Farnaz Fatemi
The poems in Sister Tongue explore negative spaces—the distance between twin sisters, between lovers, between Farsi and English, between the poet’s upbringing in California and her family in Iran. This space between vibrates with loss and longing, arcing with tension. Fatemi’s poetry delves into the intricacies of the relational space between people, the depth of ancestral roots, and the visceral memories that shimmer beyond the reach of words.
Language is one of the origins of the poet’s displacement and the evidence of her non-belonging—in both Farsi- and English-speaking communities. The long lyric essay which makes up the spine of this book plumbs years of wordlessness and a journey of reconciliation, as Fatemi asks how her tongue might be a passport to the otherwise inaccessible territories within a self.
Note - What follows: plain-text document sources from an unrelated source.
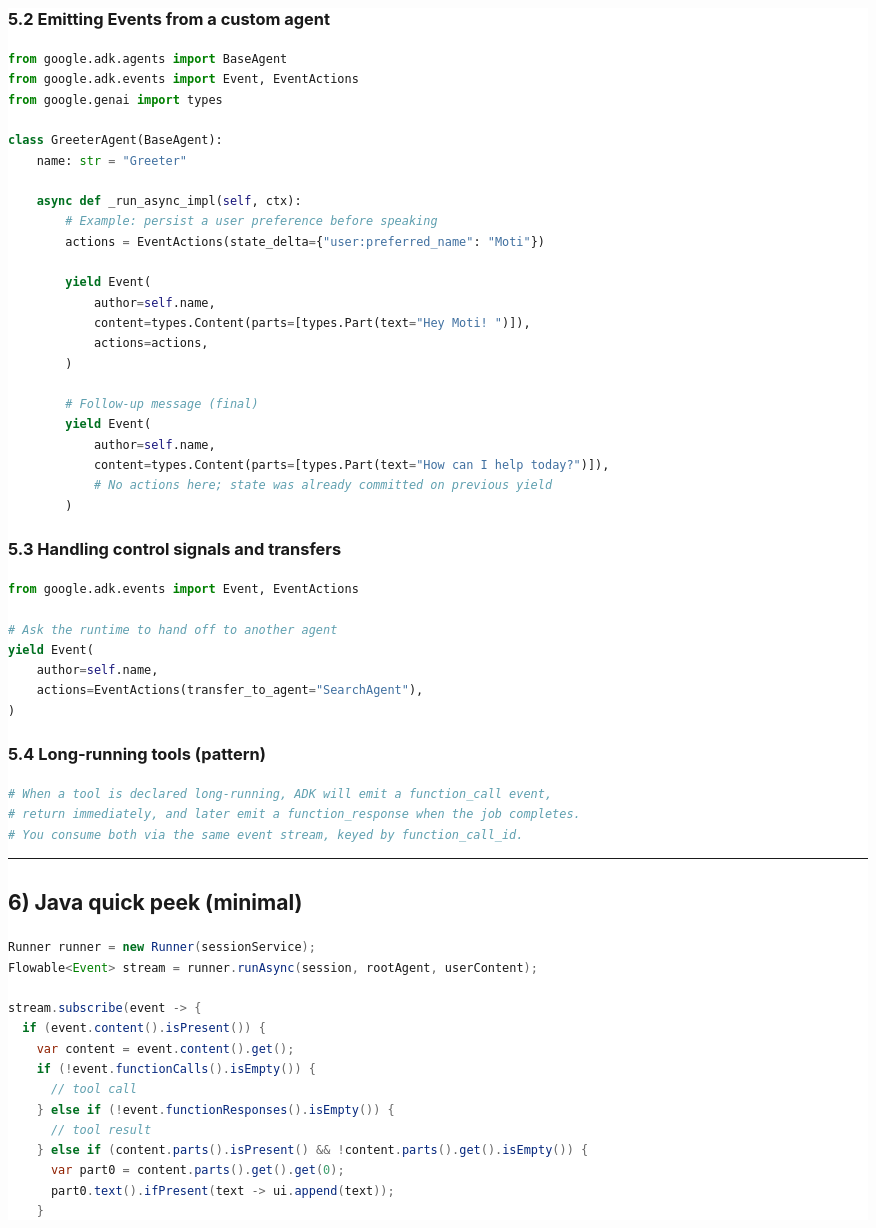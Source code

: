 ### 5.2 Emitting Events from a custom agent
```python
from google.adk.agents import BaseAgent
from google.adk.events import Event, EventActions
from google.genai import types

class GreeterAgent(BaseAgent):
    name: str = "Greeter"

    async def _run_async_impl(self, ctx):
        # Example: persist a user preference before speaking
        actions = EventActions(state_delta={"user:preferred_name": "Moti"})

        yield Event(
            author=self.name,
            content=types.Content(parts=[types.Part(text="Hey Moti! ")]),
            actions=actions,
        )

        # Follow-up message (final)
        yield Event(
            author=self.name,
            content=types.Content(parts=[types.Part(text="How can I help today?")]),
            # No actions here; state was already committed on previous yield
        )
```

### 5.3 Handling control signals and transfers
```python
from google.adk.events import Event, EventActions

# Ask the runtime to hand off to another agent
yield Event(
    author=self.name,
    actions=EventActions(transfer_to_agent="SearchAgent"),
)
```

### 5.4 Long‑running tools (pattern)
```python
# When a tool is declared long-running, ADK will emit a function_call event,
# return immediately, and later emit a function_response when the job completes.
# You consume both via the same event stream, keyed by function_call_id.
```

---

## 6) Java quick peek (minimal)
```java
Runner runner = new Runner(sessionService);
Flowable<Event> stream = runner.runAsync(session, rootAgent, userContent);

stream.subscribe(event -> {
  if (event.content().isPresent()) {
    var content = event.content().get();
    if (!event.functionCalls().isEmpty()) {
      // tool call
    } else if (!event.functionResponses().isEmpty()) {
      // tool result
    } else if (content.parts().isPresent() && !content.parts().get().isEmpty()) {
      var part0 = content.parts().get().get(0);
      part0.text().ifPresent(text -> ui.append(text));
    }
```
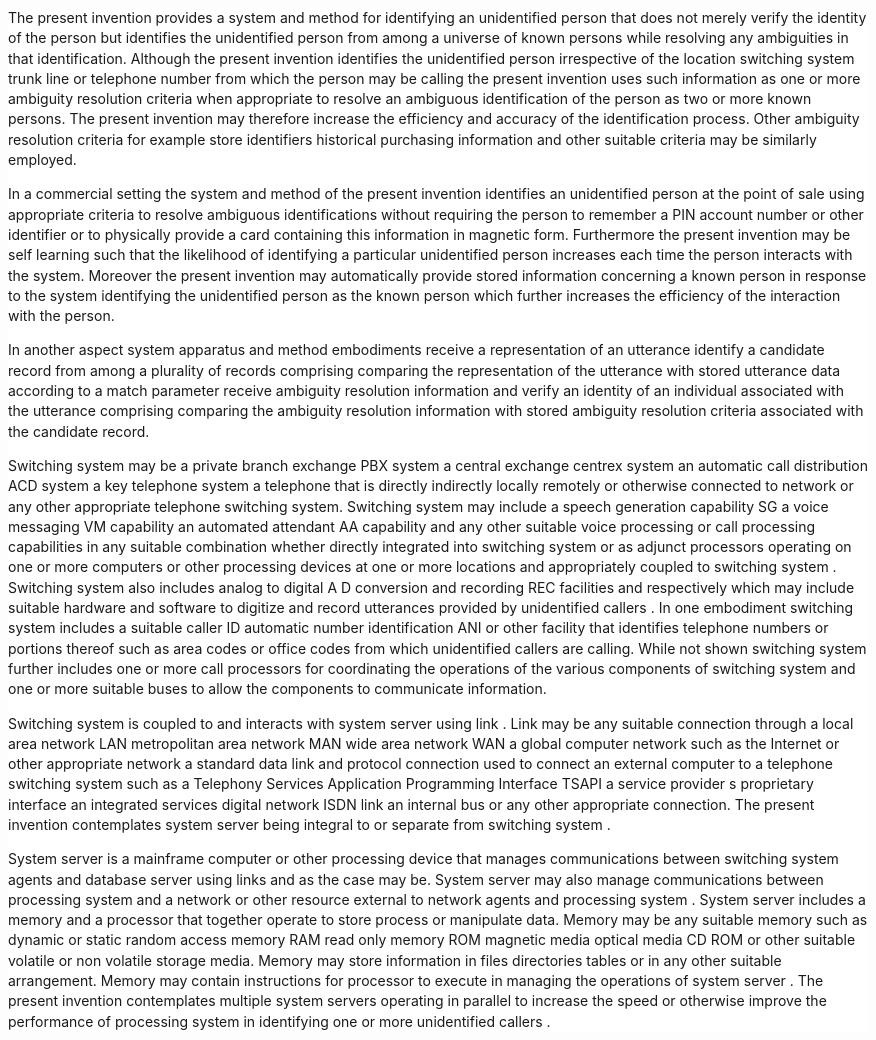 The present invention provides a system and method for identifying an unidentified person that does not merely verify the identity of the person but identifies the unidentified person from among a universe of known persons while resolving any ambiguities in that identification. Although the present invention identifies the unidentified person irrespective of the location switching system trunk line or telephone number from which the person may be calling the present invention uses such information as one or more ambiguity resolution criteria when appropriate to resolve an ambiguous identification of the person as two or more known persons. The present invention may therefore increase the efficiency and accuracy of the identification process. Other ambiguity resolution criteria for example store identifiers historical purchasing information and other suitable criteria may be similarly employed.

In a commercial setting the system and method of the present invention identifies an unidentified person at the point of sale using appropriate criteria to resolve ambiguous identifications without requiring the person to remember a PIN account number or other identifier or to physically provide a card containing this information in magnetic form. Furthermore the present invention may be self learning such that the likelihood of identifying a particular unidentified person increases each time the person interacts with the system. Moreover the present invention may automatically provide stored information concerning a known person in response to the system identifying the unidentified person as the known person which further increases the efficiency of the interaction with the person.

In another aspect system apparatus and method embodiments receive a representation of an utterance identify a candidate record from among a plurality of records comprising comparing the representation of the utterance with stored utterance data according to a match parameter receive ambiguity resolution information and verify an identity of an individual associated with the utterance comprising comparing the ambiguity resolution information with stored ambiguity resolution criteria associated with the candidate record.

Switching system may be a private branch exchange PBX system a central exchange centrex system an automatic call distribution ACD system a key telephone system a telephone that is directly indirectly locally remotely or otherwise connected to network or any other appropriate telephone switching system. Switching system may include a speech generation capability SG a voice messaging VM capability an automated attendant AA capability and any other suitable voice processing or call processing capabilities in any suitable combination whether directly integrated into switching system or as adjunct processors operating on one or more computers or other processing devices at one or more locations and appropriately coupled to switching system . Switching system also includes analog to digital A D conversion and recording REC facilities and respectively which may include suitable hardware and software to digitize and record utterances provided by unidentified callers . In one embodiment switching system includes a suitable caller ID automatic number identification ANI or other facility that identifies telephone numbers or portions thereof such as area codes or office codes from which unidentified callers are calling. While not shown switching system further includes one or more call processors for coordinating the operations of the various components of switching system and one or more suitable buses to allow the components to communicate information.

Switching system is coupled to and interacts with system server using link . Link may be any suitable connection through a local area network LAN metropolitan area network MAN wide area network WAN a global computer network such as the Internet or other appropriate network a standard data link and protocol connection used to connect an external computer to a telephone switching system such as a Telephony Services Application Programming Interface TSAPI a service provider s proprietary interface an integrated services digital network ISDN link an internal bus or any other appropriate connection. The present invention contemplates system server being integral to or separate from switching system .

System server is a mainframe computer or other processing device that manages communications between switching system agents and database server using links and as the case may be. System server may also manage communications between processing system and a network or other resource external to network agents and processing system . System server includes a memory and a processor that together operate to store process or manipulate data. Memory may be any suitable memory such as dynamic or static random access memory RAM read only memory ROM magnetic media optical media CD ROM or other suitable volatile or non volatile storage media. Memory may store information in files directories tables or in any other suitable arrangement. Memory may contain instructions for processor to execute in managing the operations of system server . The present invention contemplates multiple system servers operating in parallel to increase the speed or otherwise improve the performance of processing system in identifying one or more unidentified callers .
The poems in Sister Tongue metabolize longing while holding space for the poet’s multiple inheritances, offering a vision of a porosity of self. Through the work of this reckoning, Fatemi reveals how connections between people and places might be forged.
Untranslated
In the silence of my girlhood, spoons
clattered in glasses of tea.
The squeak of the front door closing.
I was the child
I’d never have. I listened for clues.
I spoke without saying a thing.
I made sounds to fill
the spaces I could see
around everyone. My teeth and eyes
gleamed, face open, a flower.
As if to say to these people,
Speak. Say things I understand.
Their untranslated words whoosh by,
an autumn gust.
Staticky din of English and Farsi
with afternoon fruit and cookies,
my lips mouthing along with them
to pay attention, as I wrote their stories
in my head, rearranged the letters
into meaning. I heard the squished sounds
of a heartbeat in a stethoscope,
pump and thrum.
In the languages
of women I could have been
I felt both lonely and contained.
We were chador-less,
light-skinned. All the women
who disappeared into the silence inside me,
I pull from the roar of the past.
I make introductions. By which I mean,
I want the foreigner in me
to meet the foreigner in me.
When I Kneel, I Don’t Think of a God
I think of you, and you, and also you,
so long gone, now, I’m not telling your stories,
I don’t invoke you to explain laughter.
I have other beloveds nearby
I watch to learn how to live,
close to the tip of my tongue, like you were.
You do not linger out loud.
You are not in my mouth.
But it’s not what you think. Now—
like the idiom I’d only heard, but never
bit into, couldn’t have swallowed—
you are in my liver. No, you are my liver.
That’s what I can say, when I pray:
jigar-e-man, my liver,
teach me what to do now.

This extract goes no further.